__WORK TASK__
Each line of the entries that mentions the string "Special" needs to be reported.

■ ■ ■

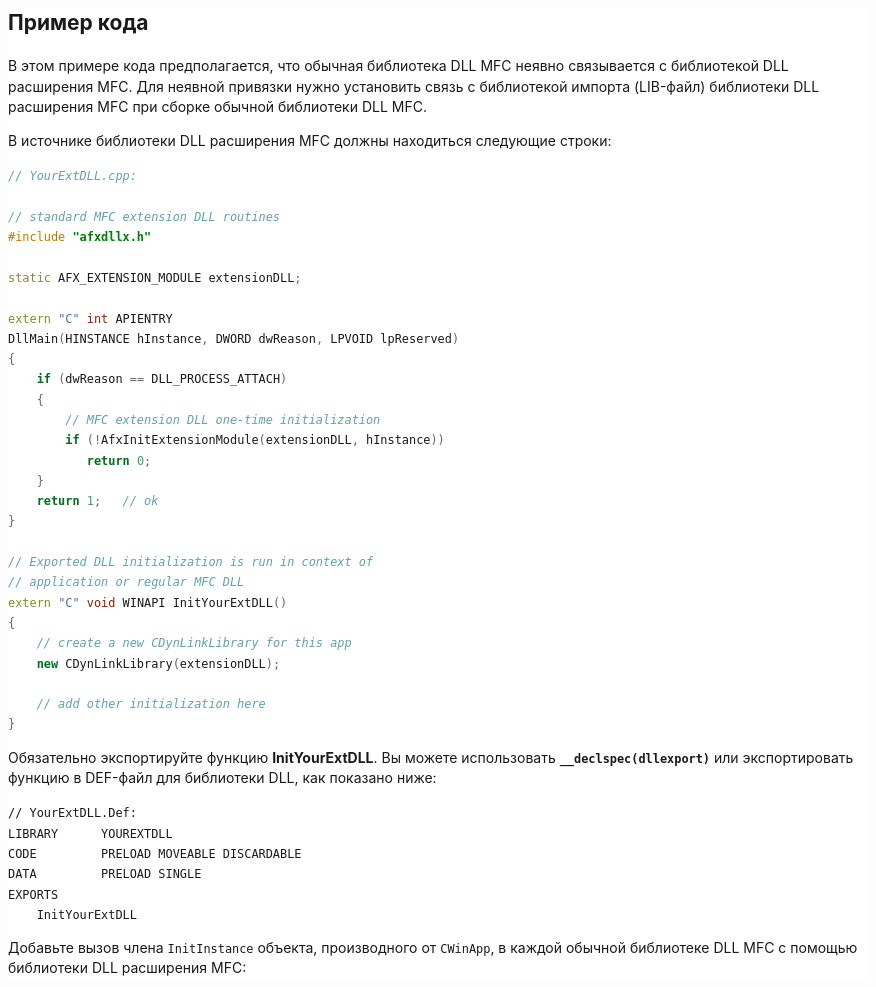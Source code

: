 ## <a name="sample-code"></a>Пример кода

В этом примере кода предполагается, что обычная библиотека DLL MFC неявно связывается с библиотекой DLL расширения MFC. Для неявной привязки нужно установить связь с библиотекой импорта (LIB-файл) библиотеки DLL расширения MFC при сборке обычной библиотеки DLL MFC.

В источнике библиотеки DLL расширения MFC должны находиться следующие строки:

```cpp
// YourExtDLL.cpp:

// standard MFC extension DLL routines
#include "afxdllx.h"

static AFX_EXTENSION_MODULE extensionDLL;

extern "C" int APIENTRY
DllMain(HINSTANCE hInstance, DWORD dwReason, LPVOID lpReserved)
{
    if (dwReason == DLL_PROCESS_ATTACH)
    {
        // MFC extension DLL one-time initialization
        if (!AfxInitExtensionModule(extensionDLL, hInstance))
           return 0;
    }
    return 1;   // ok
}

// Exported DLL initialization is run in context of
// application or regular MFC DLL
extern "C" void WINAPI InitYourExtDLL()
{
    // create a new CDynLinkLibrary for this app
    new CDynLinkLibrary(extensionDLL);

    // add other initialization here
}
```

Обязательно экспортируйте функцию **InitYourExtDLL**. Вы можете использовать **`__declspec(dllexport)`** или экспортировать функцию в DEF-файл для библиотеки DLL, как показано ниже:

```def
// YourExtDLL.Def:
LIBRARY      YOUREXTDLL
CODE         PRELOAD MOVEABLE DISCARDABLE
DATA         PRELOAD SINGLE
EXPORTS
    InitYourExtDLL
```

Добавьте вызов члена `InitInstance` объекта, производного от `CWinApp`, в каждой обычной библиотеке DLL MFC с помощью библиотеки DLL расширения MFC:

■ ■ ■

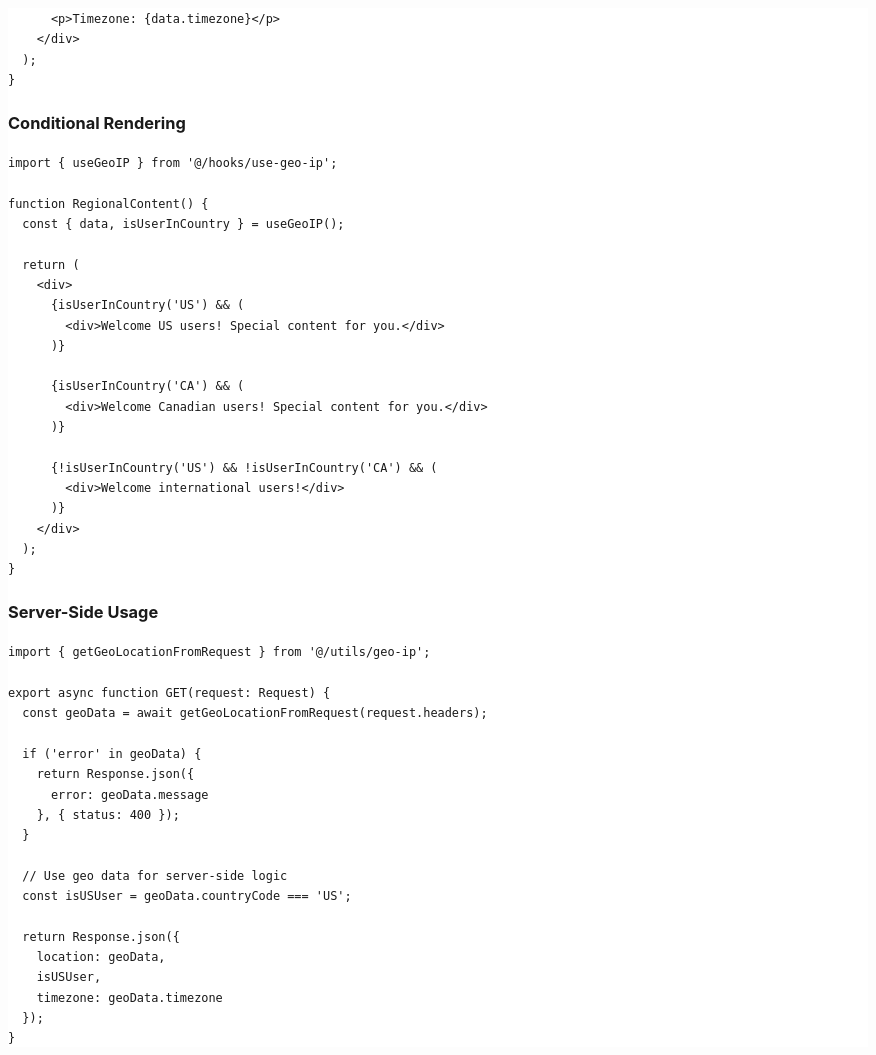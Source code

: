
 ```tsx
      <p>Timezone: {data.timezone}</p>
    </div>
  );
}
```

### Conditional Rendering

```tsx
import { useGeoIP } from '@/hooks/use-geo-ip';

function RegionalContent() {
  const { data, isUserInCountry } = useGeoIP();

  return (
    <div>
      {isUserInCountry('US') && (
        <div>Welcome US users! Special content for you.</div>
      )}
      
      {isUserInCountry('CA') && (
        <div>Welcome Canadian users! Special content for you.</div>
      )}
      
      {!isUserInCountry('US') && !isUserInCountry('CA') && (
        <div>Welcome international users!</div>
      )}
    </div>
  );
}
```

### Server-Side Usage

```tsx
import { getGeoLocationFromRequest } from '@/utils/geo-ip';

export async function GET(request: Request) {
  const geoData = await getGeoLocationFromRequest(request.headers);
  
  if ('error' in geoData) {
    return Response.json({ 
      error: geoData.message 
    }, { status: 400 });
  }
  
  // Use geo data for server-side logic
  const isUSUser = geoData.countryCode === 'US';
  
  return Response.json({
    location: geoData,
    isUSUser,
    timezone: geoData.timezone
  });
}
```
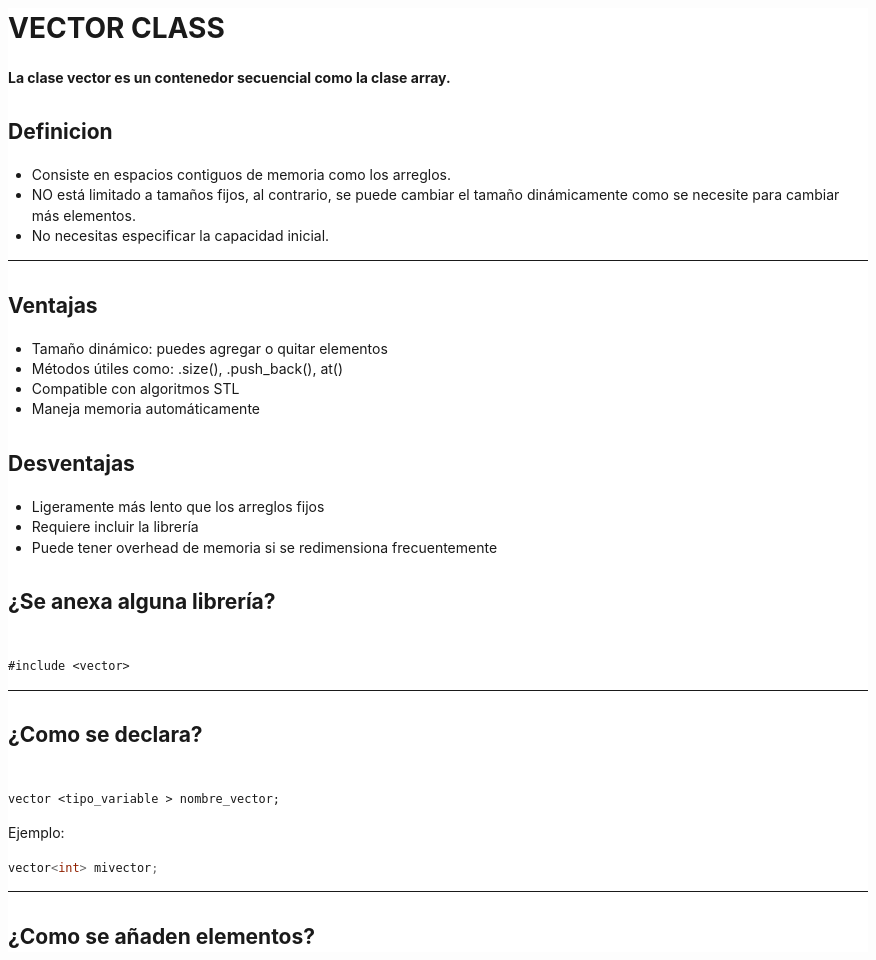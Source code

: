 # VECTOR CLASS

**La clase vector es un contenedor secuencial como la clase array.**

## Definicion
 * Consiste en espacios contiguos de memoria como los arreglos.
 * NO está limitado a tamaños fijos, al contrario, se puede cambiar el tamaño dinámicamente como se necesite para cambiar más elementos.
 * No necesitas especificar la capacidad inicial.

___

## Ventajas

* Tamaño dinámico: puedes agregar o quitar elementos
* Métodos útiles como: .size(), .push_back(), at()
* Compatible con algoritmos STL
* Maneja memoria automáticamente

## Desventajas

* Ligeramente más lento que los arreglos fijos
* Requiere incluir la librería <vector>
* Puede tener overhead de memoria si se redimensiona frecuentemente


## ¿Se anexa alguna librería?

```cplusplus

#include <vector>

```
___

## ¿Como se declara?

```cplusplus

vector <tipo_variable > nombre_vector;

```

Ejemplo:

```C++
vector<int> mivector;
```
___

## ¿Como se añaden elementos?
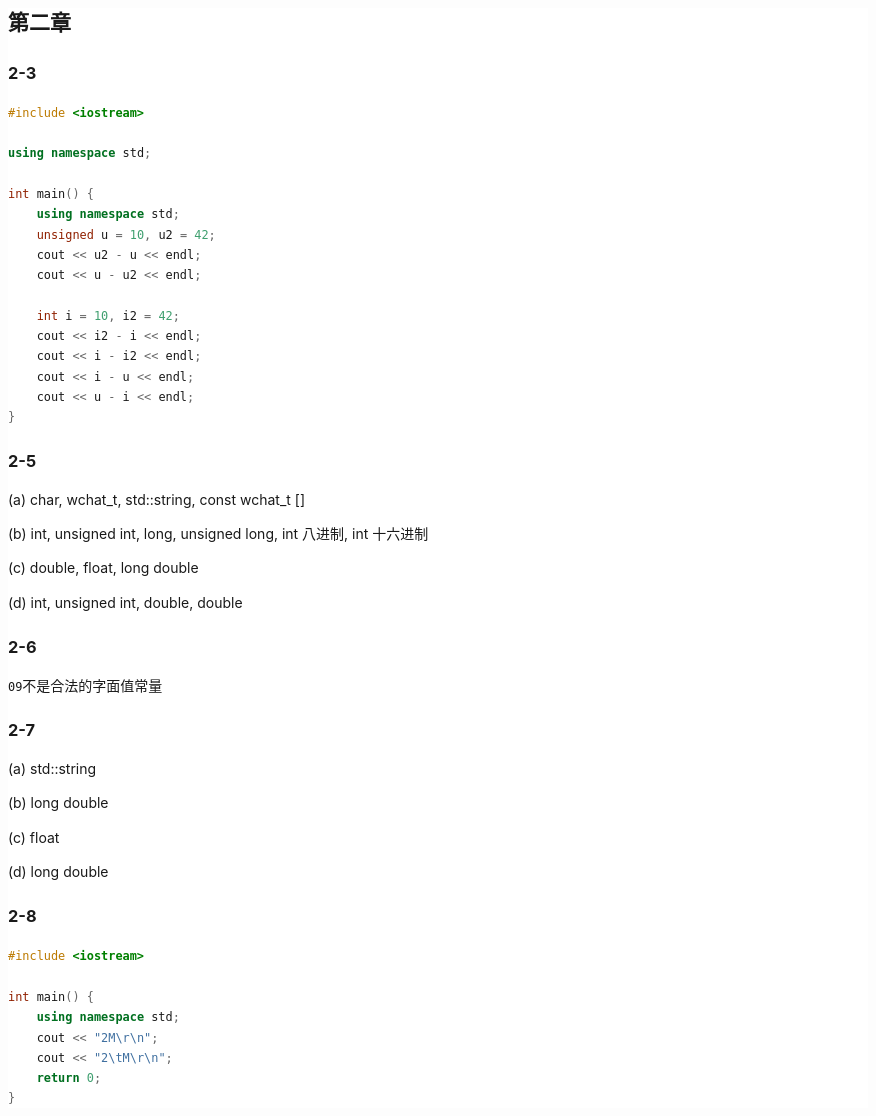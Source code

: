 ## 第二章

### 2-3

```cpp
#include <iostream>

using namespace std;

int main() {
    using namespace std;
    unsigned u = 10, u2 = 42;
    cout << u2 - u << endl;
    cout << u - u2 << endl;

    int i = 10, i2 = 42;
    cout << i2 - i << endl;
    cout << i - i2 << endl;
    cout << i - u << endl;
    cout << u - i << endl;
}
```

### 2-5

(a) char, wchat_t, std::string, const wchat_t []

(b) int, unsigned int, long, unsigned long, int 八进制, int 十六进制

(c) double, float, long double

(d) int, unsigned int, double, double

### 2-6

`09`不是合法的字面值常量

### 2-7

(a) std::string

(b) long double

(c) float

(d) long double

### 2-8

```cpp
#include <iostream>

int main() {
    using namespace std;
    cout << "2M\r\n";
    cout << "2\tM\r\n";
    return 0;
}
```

■ ■ ■

__ANSWER BOX__
        <div>Welcome US users! Special content for you.</div>
        <div>Welcome Canadian users! Special content for you.</div>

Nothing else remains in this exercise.